Vous avez ouvert pour Prince au Stade de France en 2011, comment est-ce arrivé ?
En janvier 2011, on a fait le Madison Square Garden avec lui, puis quand l’été est arrivé, nous étions en tournée, mais on a fait deux dates européennes avec lui, en Belgique et à Paris. Au départ je ne voulais pas le faire, ça empiétait sur nos jours de repos. Mais c’était payé 80 000 dollars, plutôt cool. Donc au départ je disais « non, non ! », puis on m’a dit combien c’était payé, et là j’ai dit » Ok, faisons-le, je peux monter sur scène pour 30 ou 45 minutes ! ». On n’a pas trop passé de temps avec lui. Mais il m’a appelé ‘sister’ pendant une fête, j’étais touchée. Je me fiche de ce que les gens disent de lui, il est excellent sur scène. Et j’aime le fait qu’il la joue perso.
Avez-vous l’intention d’écrire à propos de votre cancer ?

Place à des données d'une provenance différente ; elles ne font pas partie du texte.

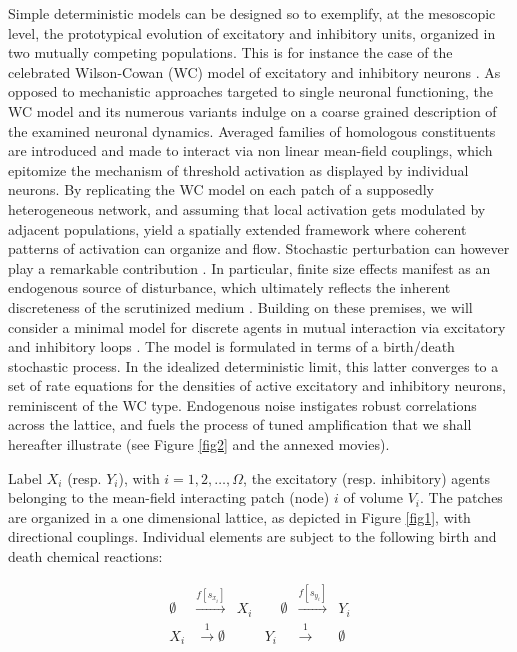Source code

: \documentclass[showpacs,prl,superscriptaddress,nofootinbib, twocolumn]{revtex4}
\begin{document}
Simple deterministic models can be designed so to exemplify, at the mesoscopic level, the prototypical evolution of excitatory and inhibitory units, 
organized in two mutually competing populations. This is for instance the case of the celebrated Wilson-Cowan (WC) model of excitatory and inhibitory 
neurons \cite{WC1,WC2}. As opposed to mechanistic approaches targeted to single neuronal functioning, the WC model and its numerous variants indulge on a coarse grained description of the examined neuronal dynamics. 
Averaged families of homologous constituents are introduced and made to interact via non linear mean-field couplings, which epitomize the mechanism of 
threshold activation as displayed by individual neurons. By replicating the WC model on each patch of a supposedly heterogeneous network, and assuming that local activation gets modulated 
by adjacent populations, yield a spatially extended framework where coherent patterns of activation can organize and flow. Stochastic perturbation can however play a remarkable contribution \cite{Goychuck, Negahbani, Cowan2016, Wallace2011}. In particular, finite size effects manifest as an endogenous source of disturbance, which ultimately reflects the inherent discreteness of the scrutinized medium \cite{bressloff,vankampen,mckanenewman,bartlett}.  Building on these premises,  we will consider a minimal model for discrete agents in mutual interaction via excitatory and inhibitory loops \cite{Zankoc}. The model is formulated in terms of a birth/death stochastic process. In the idealized deterministic limit, this latter converges to a set of rate equations for the densities of active excitatory and inhibitory neurons, reminiscent of the WC type.  Endogenous noise instigates robust correlations across the lattice, and fuels the process of tuned amplification that we shall hereafter illustrate (see Figure \ref{fig2} and the annexed movies). 

Label $X_i$  (resp. $Y_i$), with $i\!=\!1,2,\ldots,\Omega$, the excitatory (resp. inhibitory) agents belonging to the mean-field interacting
patch (node) $i$ of volume $V_i$. The patches are organized in a one dimensional lattice, as depicted in Figure \ref{fig1}, with directional couplings. 
Individual elements are subject to the following birth and death chemical reactions: 

\begin{equation*}
\begin{array}{lclcl}
\emptyset & \overset{f[s_{x_i}]}{\longrightarrow} & X_i \qquad  \emptyset & \overset{f[s_{y_i}]}{\longrightarrow} & Y_i \\
X_i & \overset{1}{\longrightarrow} \emptyset  & \qquad Y_i & \overset{1}{\longrightarrow} & \emptyset \nonumber
\end{array}
\label{chemical}
\end{equation*}
\end{document}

Non, je ne suis pas dit que j’allais écrire dessus, mais si quelque chose me vient, je le laisserais sortir. Ce n’est pas ma préoccupation. À l’heure actuelle, j’ai surtout envie de sortir de tout ça.
Propos Recueillis par Noé Termine
Sharon Jones & The Dap-Kings Give the People What They Want (Daptone/Differ-Ant). En concert à Paris (L’Olympia) le 6 mai.